■ **Your assignment**
Please take the records that follow and repeat exactly the lines starting with the line with "HTTP proxy to" and going on through the line with "process hooks (see".

____ Information shown

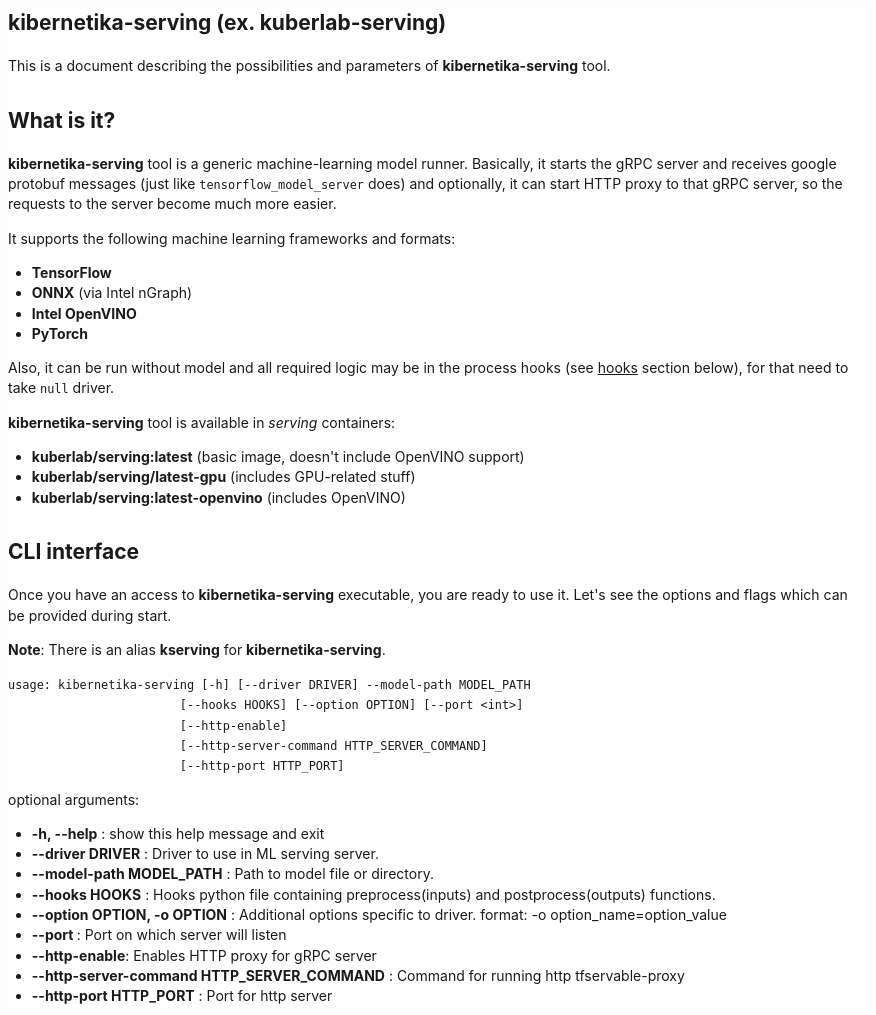 ## kibernetika-serving (ex. kuberlab-serving)

This is a document describing the possibilities and parameters of
**kibernetika-serving** tool.

## What is it?

**kibernetika-serving** tool is a generic machine-learning model runner.
Basically, it starts the gRPC server and receives google protobuf messages
(just like `tensorflow_model_server` does) and optionally, it can start
HTTP proxy to that gRPC server, so the requests to the server become much
more easier.

It supports the following machine learning frameworks and formats:

* **TensorFlow**
* **ONNX** (via Intel nGraph)
* **Intel OpenVINO**
* **PyTorch**

Also, it can be run without model and all required logic may be in the
process hooks (see [hooks](kibernetika-serving.md#hooks) section below), for that need to take `null` driver.

**kibernetika-serving** tool is available in *serving* containers:

* **kuberlab/serving:latest** (basic image, doesn't include OpenVINO support)
* **kuberlab/serving/latest-gpu** (includes GPU-related stuff)
* **kuberlab/serving:latest-openvino** (includes OpenVINO)

## CLI interface

Once you have an access to **kibernetika-serving** executable, you are ready to use it.
Let's see the options and flags which can be provided during start.

**Note**: There is an alias **kserving** for **kibernetika-serving**.

```
usage: kibernetika-serving [-h] [--driver DRIVER] --model-path MODEL_PATH
                        [--hooks HOOKS] [--option OPTION] [--port <int>]
                        [--http-enable]
                        [--http-server-command HTTP_SERVER_COMMAND]
                        [--http-port HTTP_PORT]
```

optional arguments:

*  **-h, --help** :           show this help message and exit
*  **--driver DRIVER** :       Driver to use in ML serving server.
*  **--model-path MODEL_PATH** : Path to model file or directory.
*  **--hooks HOOKS** : Hooks python file containing preprocess(inputs) and postprocess(outputs) functions.
*  **--option OPTION, -o OPTION** : Additional options specific to driver. format: -o option_name=option_value
*  **--port <int>** :         Port on which server will listen
*  **--http-enable**:         Enables HTTP proxy for gRPC server
*  **--http-server-command HTTP_SERVER_COMMAND** : Command for running http tfservable-proxy
*  **--http-port HTTP_PORT** : Port for http server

________

■ **Your solution**
HTTP proxy to that gRPC server, so the requests to the server become much
more easier.

It supports the following machine learning frameworks and formats:

* **TensorFlow**
* **ONNX** (via Intel nGraph)
* **Intel OpenVINO**
* **PyTorch**

Also, it can be run without model and all required logic may be in the
process hooks (see [hooks](kibernetika-serving.md#hooks) section below), for that need to take `null` driver.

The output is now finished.